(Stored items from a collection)
┄┄┄┄┄┄
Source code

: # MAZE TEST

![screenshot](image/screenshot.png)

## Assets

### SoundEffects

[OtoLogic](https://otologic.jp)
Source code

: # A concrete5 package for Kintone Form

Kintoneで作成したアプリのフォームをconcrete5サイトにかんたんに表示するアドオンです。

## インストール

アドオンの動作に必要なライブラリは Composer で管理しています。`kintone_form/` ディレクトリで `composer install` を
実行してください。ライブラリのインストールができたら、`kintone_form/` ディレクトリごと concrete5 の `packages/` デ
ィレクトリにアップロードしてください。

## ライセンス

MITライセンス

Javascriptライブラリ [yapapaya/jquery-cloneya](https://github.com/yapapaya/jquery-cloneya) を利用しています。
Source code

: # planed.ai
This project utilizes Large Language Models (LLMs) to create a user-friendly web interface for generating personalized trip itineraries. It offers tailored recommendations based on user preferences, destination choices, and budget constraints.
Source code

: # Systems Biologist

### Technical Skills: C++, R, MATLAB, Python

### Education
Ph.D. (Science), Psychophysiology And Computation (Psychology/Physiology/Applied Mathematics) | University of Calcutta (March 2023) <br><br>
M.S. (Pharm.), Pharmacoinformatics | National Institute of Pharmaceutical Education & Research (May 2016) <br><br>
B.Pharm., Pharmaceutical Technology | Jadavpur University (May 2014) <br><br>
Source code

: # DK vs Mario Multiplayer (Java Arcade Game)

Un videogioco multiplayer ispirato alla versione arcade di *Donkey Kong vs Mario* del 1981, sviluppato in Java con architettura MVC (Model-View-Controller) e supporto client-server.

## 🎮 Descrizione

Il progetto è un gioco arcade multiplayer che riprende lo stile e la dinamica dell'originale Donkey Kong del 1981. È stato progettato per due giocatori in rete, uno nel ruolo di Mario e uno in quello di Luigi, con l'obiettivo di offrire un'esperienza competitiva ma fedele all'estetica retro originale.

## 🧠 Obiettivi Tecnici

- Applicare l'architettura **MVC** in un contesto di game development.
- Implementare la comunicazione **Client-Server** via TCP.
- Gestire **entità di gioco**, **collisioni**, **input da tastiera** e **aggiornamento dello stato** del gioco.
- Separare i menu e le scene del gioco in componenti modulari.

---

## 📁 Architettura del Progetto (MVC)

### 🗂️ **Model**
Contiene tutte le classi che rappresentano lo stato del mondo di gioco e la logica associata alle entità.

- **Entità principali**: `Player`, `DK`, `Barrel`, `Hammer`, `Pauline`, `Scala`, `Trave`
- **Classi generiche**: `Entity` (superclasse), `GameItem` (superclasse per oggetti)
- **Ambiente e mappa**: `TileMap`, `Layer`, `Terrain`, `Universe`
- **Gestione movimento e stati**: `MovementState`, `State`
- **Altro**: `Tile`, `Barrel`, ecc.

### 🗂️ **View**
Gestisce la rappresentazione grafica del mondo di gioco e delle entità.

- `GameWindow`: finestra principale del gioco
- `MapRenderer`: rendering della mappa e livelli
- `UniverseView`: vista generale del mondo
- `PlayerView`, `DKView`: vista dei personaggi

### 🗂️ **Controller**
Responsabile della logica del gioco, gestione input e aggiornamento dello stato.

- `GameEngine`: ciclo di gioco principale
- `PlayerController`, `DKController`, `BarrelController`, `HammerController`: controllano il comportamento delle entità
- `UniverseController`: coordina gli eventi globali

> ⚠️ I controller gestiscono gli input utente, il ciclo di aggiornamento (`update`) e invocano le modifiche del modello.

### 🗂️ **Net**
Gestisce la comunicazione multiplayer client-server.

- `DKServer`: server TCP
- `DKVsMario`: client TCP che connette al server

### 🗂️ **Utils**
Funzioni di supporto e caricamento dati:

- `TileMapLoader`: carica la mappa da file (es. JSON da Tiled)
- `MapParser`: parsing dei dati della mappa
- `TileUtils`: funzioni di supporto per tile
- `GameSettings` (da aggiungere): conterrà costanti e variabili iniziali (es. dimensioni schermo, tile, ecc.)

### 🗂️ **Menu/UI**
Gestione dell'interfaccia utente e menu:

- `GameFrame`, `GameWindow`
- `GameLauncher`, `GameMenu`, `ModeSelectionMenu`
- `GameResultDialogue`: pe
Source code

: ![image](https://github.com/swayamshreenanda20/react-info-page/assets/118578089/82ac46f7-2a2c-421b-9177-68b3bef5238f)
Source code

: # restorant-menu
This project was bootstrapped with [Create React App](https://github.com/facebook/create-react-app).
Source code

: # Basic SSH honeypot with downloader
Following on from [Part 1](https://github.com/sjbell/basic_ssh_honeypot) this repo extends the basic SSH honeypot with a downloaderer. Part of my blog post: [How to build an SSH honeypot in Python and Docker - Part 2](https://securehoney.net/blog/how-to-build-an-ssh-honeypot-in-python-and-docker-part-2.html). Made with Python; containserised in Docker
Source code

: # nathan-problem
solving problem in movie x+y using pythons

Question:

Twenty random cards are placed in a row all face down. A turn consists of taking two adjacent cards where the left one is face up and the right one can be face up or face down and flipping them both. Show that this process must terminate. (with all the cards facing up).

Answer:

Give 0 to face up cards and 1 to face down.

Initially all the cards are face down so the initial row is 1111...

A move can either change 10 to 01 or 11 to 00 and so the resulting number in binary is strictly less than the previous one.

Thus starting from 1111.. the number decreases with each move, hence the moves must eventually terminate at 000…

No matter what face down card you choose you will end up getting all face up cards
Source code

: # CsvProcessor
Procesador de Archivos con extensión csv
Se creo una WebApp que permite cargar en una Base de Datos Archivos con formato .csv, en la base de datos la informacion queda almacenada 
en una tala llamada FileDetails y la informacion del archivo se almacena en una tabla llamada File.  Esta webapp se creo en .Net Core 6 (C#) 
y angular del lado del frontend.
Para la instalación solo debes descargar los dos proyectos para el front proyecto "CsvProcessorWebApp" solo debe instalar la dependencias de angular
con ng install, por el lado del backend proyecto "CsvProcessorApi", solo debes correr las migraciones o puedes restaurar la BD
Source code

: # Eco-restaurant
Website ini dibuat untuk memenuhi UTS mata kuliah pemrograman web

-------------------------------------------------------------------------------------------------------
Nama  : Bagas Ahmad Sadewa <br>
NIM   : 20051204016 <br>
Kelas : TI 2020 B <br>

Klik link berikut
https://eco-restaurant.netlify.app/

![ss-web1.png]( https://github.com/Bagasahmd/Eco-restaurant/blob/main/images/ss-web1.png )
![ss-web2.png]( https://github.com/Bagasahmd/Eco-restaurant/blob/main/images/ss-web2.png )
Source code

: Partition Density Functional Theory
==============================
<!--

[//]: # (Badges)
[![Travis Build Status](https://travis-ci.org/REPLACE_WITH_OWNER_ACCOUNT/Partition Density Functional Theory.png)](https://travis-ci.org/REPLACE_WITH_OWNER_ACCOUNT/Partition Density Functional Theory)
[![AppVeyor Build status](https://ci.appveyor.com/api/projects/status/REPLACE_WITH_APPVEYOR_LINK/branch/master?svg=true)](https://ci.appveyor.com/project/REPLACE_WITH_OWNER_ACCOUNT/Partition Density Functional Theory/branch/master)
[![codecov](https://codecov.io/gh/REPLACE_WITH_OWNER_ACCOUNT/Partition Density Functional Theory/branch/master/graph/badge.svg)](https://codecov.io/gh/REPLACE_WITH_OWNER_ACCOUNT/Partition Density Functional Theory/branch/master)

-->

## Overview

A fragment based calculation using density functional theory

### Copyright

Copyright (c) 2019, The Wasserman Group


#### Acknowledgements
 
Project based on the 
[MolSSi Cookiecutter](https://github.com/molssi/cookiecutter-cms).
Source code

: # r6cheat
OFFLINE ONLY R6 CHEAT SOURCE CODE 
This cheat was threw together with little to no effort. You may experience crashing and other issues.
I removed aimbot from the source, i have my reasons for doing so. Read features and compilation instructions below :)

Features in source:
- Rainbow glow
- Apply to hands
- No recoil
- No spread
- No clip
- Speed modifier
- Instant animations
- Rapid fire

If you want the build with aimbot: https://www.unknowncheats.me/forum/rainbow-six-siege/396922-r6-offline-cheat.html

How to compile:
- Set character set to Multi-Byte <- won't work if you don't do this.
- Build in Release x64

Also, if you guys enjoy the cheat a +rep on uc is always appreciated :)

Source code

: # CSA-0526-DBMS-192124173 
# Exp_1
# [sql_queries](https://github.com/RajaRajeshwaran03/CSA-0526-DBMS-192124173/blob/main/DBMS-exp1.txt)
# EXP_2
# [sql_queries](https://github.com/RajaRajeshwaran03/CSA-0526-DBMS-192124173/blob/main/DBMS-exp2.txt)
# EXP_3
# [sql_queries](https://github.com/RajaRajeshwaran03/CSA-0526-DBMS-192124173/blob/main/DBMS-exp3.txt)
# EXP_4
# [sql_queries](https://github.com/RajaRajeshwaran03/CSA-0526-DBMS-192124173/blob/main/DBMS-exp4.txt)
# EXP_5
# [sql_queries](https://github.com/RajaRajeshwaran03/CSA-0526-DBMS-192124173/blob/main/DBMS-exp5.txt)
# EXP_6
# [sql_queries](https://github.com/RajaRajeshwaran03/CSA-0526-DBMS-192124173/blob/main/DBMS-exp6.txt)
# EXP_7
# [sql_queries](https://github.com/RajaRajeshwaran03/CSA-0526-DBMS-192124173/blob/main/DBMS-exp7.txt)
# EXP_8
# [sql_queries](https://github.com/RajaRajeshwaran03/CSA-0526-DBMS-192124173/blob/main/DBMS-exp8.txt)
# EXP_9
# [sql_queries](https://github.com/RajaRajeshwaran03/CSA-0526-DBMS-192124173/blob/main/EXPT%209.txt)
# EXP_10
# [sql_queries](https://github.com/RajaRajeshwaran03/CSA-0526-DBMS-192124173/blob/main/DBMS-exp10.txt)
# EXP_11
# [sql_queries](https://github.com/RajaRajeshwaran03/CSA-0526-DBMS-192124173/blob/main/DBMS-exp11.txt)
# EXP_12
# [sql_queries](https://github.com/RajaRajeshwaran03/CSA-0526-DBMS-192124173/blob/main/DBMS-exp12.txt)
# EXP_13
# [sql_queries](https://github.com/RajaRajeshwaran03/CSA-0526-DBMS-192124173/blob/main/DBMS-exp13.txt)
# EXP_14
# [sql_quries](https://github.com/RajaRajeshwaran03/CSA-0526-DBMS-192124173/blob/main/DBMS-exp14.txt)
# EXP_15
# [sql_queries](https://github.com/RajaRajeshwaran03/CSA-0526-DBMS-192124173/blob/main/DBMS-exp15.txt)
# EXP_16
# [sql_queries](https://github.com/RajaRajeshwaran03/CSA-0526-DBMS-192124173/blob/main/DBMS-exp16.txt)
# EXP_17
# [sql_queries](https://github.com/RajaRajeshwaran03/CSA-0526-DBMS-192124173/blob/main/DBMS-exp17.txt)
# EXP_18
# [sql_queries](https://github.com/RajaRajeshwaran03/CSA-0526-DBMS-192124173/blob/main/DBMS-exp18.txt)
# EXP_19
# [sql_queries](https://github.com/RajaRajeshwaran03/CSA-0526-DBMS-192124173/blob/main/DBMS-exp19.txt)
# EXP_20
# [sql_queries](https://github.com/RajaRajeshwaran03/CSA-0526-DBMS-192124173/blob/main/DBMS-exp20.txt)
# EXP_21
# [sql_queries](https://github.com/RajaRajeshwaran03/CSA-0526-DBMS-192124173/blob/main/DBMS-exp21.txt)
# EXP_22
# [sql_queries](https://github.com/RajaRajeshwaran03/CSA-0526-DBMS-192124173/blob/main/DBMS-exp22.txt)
┄┄┄┄┄┄
__Work to be completed__.
Wherever the string "install" appears in a line of the records above, copy that line.

__Answer space__.
アドオンの動作に必要なライブラリは Composer で管理しています。`kintone_form/` ディレクトリで `composer install` を
con ng install, por el lado del backend proyecto "CsvProcessorApi", solo debes correr las migraciones o puedes restaurar la BD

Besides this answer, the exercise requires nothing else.